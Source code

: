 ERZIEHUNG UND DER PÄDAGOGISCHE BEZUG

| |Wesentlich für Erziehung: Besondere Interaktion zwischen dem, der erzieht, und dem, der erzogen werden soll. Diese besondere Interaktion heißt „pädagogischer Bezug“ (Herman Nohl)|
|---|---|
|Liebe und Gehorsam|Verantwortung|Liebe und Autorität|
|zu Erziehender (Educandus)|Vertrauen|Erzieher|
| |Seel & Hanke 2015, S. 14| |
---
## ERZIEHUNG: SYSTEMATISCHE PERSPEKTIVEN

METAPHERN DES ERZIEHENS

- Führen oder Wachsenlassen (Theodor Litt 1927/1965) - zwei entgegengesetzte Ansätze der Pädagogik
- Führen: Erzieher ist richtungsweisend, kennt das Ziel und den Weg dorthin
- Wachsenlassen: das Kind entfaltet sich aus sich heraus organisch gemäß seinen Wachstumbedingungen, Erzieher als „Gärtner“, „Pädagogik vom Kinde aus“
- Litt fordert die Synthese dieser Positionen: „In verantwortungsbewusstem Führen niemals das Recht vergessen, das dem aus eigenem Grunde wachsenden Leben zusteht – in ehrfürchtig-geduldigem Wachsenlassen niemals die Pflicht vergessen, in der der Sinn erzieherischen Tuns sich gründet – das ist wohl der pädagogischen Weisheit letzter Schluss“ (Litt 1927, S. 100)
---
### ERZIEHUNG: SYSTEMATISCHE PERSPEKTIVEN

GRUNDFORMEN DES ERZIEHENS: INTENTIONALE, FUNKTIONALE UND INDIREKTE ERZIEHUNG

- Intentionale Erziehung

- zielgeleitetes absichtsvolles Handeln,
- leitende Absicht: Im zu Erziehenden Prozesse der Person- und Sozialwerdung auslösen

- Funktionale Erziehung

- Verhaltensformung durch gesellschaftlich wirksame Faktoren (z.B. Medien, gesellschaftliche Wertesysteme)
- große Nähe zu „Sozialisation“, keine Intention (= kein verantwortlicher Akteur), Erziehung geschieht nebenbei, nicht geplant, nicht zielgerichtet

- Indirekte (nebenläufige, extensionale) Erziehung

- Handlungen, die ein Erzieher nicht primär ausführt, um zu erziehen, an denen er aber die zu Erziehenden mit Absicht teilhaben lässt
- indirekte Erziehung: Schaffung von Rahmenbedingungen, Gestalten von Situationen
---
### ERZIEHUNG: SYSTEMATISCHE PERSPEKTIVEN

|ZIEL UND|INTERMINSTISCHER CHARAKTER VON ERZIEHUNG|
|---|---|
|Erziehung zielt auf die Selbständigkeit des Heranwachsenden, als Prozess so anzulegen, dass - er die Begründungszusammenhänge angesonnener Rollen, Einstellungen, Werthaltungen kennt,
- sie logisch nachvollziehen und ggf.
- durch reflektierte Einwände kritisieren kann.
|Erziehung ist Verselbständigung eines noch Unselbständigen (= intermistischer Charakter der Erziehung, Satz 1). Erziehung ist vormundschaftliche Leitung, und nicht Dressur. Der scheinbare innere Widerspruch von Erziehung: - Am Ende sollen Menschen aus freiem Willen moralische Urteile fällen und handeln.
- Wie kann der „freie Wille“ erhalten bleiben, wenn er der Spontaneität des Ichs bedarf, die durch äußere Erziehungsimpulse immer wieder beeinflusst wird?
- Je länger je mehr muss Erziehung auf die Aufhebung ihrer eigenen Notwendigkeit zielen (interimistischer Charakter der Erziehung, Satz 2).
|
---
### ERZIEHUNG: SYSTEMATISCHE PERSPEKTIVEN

# # # #

__What you will do__. Copy out, word for word, only the lines from the one with "- indirekte Erziehung: Schaffung" through the last line of the material above.

__Reply__.
- indirekte Erziehung: Schaffung von Rahmenbedingungen, Gestalten von Situationen
---
### ERZIEHUNG: SYSTEMATISCHE PERSPEKTIVEN

|ZIEL UND|INTERMINSTISCHER CHARAKTER VON ERZIEHUNG|
|---|---|
|Erziehung zielt auf die Selbständigkeit des Heranwachsenden, als Prozess so anzulegen, dass - er die Begründungszusammenhänge angesonnener Rollen, Einstellungen, Werthaltungen kennt,
- sie logisch nachvollziehen und ggf.
- durch reflektierte Einwände kritisieren kann.
|Erziehung ist Verselbständigung eines noch Unselbständigen (= intermistischer Charakter der Erziehung, Satz 1). Erziehung ist vormundschaftliche Leitung, und nicht Dressur. Der scheinbare innere Widerspruch von Erziehung: - Am Ende sollen Menschen aus freiem Willen moralische Urteile fällen und handeln.
- Wie kann der „freie Wille“ erhalten bleiben, wenn er der Spontaneität des Ichs bedarf, die durch äußere Erziehungsimpulse immer wieder beeinflusst wird?
- Je länger je mehr muss Erziehung auf die Aufhebung ihrer eigenen Notwendigkeit zielen (interimistischer Charakter der Erziehung, Satz 2).
|
---
### ERZIEHUNG: SYSTEMATISCHE PERSPEKTIVEN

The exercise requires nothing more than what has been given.